In fact, I believe children are the best readers with their deep engagement and excitement and, yes, their passionate love of what they read—when they like your work. To be sure they can turn down a book they don’t like, and I applaud them for that as well. One of my favorite responses to a book of mine, The True Confessions of Charlotte Doyle, went like this: “Your book was boring at first but by page two it got really good.”
But it’s not mentioned enough that for young readers it is often a parent, a librarian, or a teacher who opens the bottomless box of reading joy for the young.
Recently, I received a letter from a teacher who, she wrote, has been reading Ragweed and Poppy to her second graders for fifteen years. Now she writes:
“This year a wonderful thing happened as I was very close to the end of Ragweed. One of my second-grade students came to school extremely excited to show me the book she found at the library. It was Ragweed & Poppy. I bought the book that same night and read it. I loved every minute of it and knew my students would feel the same way. So, this year, for the first time, I am reading Ragweed & Poppy to my class and it is such a joy. The other day as I was reading about the first interaction that Ragweed has with Lotar, my entire class was cracking up. I wished that you could hear them. I wanted so badly for you to be able to see and hear these children falling in love with a new character and soaking up every word that you have written.”
Unlike adult readers who read adult books, I don’t think young readers are very interested in the writer.

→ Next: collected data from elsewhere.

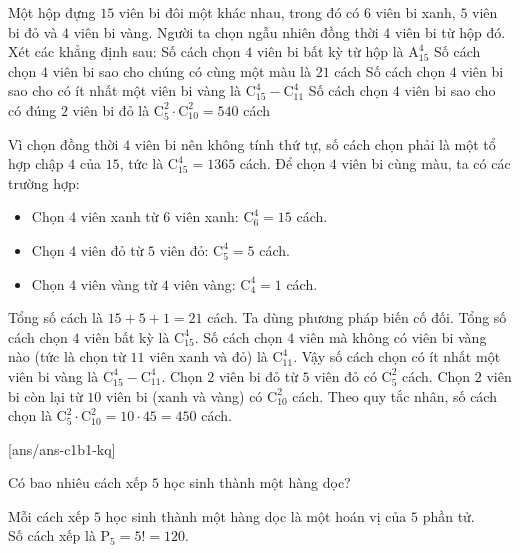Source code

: \begin{ex}%
	Một hộp đựng $15$ viên bi đôi một khác nhau, trong đó có $6$ viên bi xanh, $5$ viên bi đỏ và $4$ viên bi vàng. Người ta chọn ngẫu nhiên đồng thời $4$ viên bi từ hộp đó. Xét các khẳng định sau:
	\choiceTF
	{Số cách chọn $4$ viên bi bất kỳ từ hộp là $\mathrm{A}_{15}^4$}
	{\True Số cách chọn $4$ viên bi sao cho chúng có cùng một màu là $21$ cách}
	{\True Số cách chọn $4$ viên bi sao cho có ít nhất một viên bi vàng là $\mathrm{C}_{15}^4 - \mathrm{C}_{11}^4$}
	{Số cách chọn $4$ viên bi sao cho có đúng $2$ viên bi đỏ là $\mathrm{C}_5^2 \cdot \mathrm{C}_{10}^2 = 540$ cách}
	\loigiai
	{
		\begin{itemchoice}
			\itemch Vì chọn đồng thời $4$ viên bi nên không tính thứ tự, số cách chọn phải là một tổ hợp chập $4$ của $15$, tức là $\mathrm{C}_{15}^4 = 1365$ cách.
			\itemch Để chọn $4$ viên bi cùng màu, ta có các trường hợp:
			\begin{itemize}
				\item Chọn $4$ viên xanh từ $6$ viên xanh: $\mathrm{C}_6^4 = 15$ cách.
				\item Chọn $4$ viên đỏ từ $5$ viên đỏ: $\mathrm{C}_5^4 = 5$ cách.
				\item Chọn $4$ viên vàng từ $4$ viên vàng: $\mathrm{C}_4^4 = 1$ cách.
			\end{itemize}
			Tổng số cách là $15 + 5 + 1 = 21$ cách.
			\itemch Ta dùng phương pháp biến cố đối. Tổng số cách chọn $4$ viên bất kỳ là $\mathrm{C}_{15}^4$. Số cách chọn $4$ viên mà không có viên bi vàng nào (tức là chọn từ $11$ viên xanh và đỏ) là $\mathrm{C}_{11}^4$. Vậy số cách chọn có ít nhất một viên bi vàng là $\mathrm{C}_{15}^4 - \mathrm{C}_{11}^4$.
			\itemch Chọn $2$ viên bi đỏ từ $5$ viên đỏ có $\mathrm{C}_5^2$ cách. Chọn $2$ viên bi còn lại từ $10$ viên bi (xanh và vàng) có $\mathrm{C}_{10}^2$ cách. Theo quy tắc nhân, số cách chọn là $\mathrm{C}_5^2 \cdot \mathrm{C}_{10}^2 = 10 \cdot 45 = 450$ cách.
		\end{itemchoice}
	}
\end{ex}
 
\setcounter{ex}{0}
[ans/ans-c1b1-kq]
\begin{ex}%
	Có bao nhiêu cách xếp $5$ học sinh thành một hàng dọc?
	\par
	\loigiai
	{
		Mỗi cách xếp $5$ học sinh thành một hàng dọc là một hoán vị của $5$ phần tử.
		\\
		Số cách xếp là $\mathrm{P}_5 = 5! = 120$.
	}
\end{ex}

Oh, yes, when given the opportunity, they ask questions: “Do you have children?” “Do you have pets?” “How long does it take you to write a book?” “How old are you?”

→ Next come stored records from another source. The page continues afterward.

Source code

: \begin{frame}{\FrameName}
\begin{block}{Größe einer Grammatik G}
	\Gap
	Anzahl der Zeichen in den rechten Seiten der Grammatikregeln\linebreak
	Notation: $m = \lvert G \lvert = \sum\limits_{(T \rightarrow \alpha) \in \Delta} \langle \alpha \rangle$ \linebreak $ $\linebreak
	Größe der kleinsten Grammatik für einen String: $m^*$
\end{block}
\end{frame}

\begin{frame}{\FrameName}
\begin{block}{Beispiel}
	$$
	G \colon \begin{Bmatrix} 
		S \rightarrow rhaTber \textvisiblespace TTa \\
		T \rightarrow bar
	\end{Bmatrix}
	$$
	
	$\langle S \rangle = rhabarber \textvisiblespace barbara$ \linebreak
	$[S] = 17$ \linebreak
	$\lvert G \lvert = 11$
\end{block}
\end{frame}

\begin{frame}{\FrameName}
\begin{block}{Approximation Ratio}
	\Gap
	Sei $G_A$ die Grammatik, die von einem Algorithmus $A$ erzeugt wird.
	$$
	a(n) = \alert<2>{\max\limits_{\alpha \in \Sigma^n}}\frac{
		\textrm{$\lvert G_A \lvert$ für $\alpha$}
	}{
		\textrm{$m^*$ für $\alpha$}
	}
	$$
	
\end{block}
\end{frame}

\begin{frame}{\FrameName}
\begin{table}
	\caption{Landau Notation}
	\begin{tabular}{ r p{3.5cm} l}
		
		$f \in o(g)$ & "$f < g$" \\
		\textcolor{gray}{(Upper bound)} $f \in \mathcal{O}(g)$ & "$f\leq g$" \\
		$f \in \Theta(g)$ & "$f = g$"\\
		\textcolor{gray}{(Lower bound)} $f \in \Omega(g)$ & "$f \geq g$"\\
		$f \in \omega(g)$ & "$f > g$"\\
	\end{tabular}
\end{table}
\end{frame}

What they truly engage with are the stories and characters, and they do so completely and with great joy.
There is a story about Maurice Sendak I’ve always liked: A parent wrote to him that her son truly loved one of his picture books. In response, Sendak drew a picture and sent it to him. The parent wrote back that her child so loved his picture that he ate it. Quite right.
2 thoughts on “The Best Readers”
I beg to differ that children r not much interested in the authors! For 30 years as s as public school librarian I brought authors & illustrators to my schools to meet students. Once that author or illustrator had visited their books were never on the shelves & literally the kids would fight over who got one of those books next. I saw over & over what an impact those authors & illustrators made on those kids—making school memories!
I may be in the minority, but as a child (and as an adult) I wanted–badly–to know about the author. I wanted to know when they were born, if they had kids, where they lived, and anything else that popped to mind. When publishers began to include bios at the end of the book or on the back cover, I was over the moon excited to have those little blurbs of info.